It's tough.  There are two families that we socialize with pretty regularly at each others' homes, which is my favorite way to socialize.  I credit my oldest son with introducing us to them, since he is friends with both older boys in those families.  They were friends in montessori, and now all three families' kids go to different schools but we often visit each other homes on weekends or attend events together.  I went to many many many many birthday parties and playdate attempts before we forged these friendships.  Our oldest is now 8, and it took a while--since he was 4 or 5, I think.  There have been others also, but they sadly moved away.

There is a family up the block, with kids the same ages as my older two kids, and I have tried to forge that link, but it just is a no-go.  I don't like everybody, and not everyone likes me.  The mom just doesn't really click with me, I think.  Not sure why, but oh well.  She is a SAHM, and I work full-time, and she used to make comments quite often about that.  Not derogatory remarks, but still.

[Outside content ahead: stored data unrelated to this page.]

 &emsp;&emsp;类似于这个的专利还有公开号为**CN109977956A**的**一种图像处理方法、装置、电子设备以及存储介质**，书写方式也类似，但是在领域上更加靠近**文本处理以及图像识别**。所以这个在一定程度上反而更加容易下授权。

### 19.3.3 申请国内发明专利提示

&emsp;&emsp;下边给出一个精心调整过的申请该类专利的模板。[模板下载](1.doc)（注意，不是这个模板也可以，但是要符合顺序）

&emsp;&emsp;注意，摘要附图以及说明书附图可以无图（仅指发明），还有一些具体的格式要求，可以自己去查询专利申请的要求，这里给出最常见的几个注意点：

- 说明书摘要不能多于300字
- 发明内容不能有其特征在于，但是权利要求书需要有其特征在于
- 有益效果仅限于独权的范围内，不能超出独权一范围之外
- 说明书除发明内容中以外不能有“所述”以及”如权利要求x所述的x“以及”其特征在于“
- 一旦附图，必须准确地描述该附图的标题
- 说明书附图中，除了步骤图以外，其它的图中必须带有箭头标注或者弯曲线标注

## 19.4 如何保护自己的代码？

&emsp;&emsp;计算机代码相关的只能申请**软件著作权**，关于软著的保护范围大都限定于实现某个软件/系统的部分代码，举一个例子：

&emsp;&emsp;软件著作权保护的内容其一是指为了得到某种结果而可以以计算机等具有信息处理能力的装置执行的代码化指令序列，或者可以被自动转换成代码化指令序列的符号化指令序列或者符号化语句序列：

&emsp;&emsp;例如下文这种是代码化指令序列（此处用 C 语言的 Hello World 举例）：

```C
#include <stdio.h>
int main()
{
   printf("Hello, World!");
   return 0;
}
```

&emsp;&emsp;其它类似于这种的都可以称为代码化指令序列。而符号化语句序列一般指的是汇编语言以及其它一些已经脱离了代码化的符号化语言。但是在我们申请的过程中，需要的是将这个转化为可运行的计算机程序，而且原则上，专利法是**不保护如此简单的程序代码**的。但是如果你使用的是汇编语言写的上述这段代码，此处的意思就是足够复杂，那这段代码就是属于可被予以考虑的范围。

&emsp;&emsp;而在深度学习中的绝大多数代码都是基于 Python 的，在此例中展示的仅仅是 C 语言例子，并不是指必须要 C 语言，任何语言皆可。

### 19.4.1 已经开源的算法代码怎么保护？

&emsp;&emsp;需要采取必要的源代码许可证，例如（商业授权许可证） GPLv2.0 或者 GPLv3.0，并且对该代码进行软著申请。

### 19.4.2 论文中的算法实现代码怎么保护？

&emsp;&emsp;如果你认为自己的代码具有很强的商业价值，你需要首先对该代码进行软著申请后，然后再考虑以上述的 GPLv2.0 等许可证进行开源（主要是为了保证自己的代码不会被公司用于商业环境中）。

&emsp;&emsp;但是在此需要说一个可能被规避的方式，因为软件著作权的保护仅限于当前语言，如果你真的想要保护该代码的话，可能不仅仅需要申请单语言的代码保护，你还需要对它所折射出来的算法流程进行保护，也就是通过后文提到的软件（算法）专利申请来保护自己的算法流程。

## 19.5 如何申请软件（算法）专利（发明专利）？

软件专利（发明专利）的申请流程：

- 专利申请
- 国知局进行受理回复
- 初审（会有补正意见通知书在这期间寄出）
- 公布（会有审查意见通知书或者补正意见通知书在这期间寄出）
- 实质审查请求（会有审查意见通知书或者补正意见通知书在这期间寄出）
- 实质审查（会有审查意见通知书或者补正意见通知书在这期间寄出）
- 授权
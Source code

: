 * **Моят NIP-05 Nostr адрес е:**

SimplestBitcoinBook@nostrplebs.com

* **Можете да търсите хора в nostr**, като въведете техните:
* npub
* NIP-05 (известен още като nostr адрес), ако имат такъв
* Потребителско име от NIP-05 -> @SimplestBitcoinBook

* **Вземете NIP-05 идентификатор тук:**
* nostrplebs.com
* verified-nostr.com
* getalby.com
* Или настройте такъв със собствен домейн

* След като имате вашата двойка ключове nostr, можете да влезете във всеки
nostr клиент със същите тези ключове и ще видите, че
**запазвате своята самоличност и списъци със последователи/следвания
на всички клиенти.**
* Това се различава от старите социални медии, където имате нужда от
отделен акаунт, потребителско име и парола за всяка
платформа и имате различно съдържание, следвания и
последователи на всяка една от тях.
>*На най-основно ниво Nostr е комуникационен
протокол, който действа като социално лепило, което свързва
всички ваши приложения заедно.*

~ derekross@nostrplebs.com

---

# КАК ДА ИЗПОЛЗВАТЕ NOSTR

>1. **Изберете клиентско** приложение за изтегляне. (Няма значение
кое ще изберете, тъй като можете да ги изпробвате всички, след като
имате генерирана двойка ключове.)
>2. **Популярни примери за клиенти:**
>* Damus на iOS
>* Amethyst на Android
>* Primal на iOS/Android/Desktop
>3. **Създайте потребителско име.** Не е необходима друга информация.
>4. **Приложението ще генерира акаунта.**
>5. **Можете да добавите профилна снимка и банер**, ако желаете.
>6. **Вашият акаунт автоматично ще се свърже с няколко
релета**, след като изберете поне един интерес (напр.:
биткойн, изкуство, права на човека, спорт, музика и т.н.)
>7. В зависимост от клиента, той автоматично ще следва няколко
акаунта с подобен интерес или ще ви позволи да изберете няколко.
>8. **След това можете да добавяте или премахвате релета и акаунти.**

There's another family our age around the corner, and we all get along well, but we just don't seem to have the same schedule.  They want to get together Friday evenings at the park after school, when we are still at work or want to unwind at home.  We invite them for Saturday pool time at our house, and they're busy with sports or extended family or other things.  We like each other, but it just hasn't worked.  Partly, again, with that one, the mom and I just don't gel completely.  I get along better with the dad/husband, which is not always great, I find.  It seems to work better for us when the other mom and I are friends.

DH is way less social--he doesn't do birthday parties, he doesn't go to many events, he dislikes coordinating with other people; he prefers to tinker at home.  This was an issue when we had no kids--most other couples wanted to "go out to dinner," which we didn't do.  I feel grateful to the friends that we have for accepting and appreciating DH as he is.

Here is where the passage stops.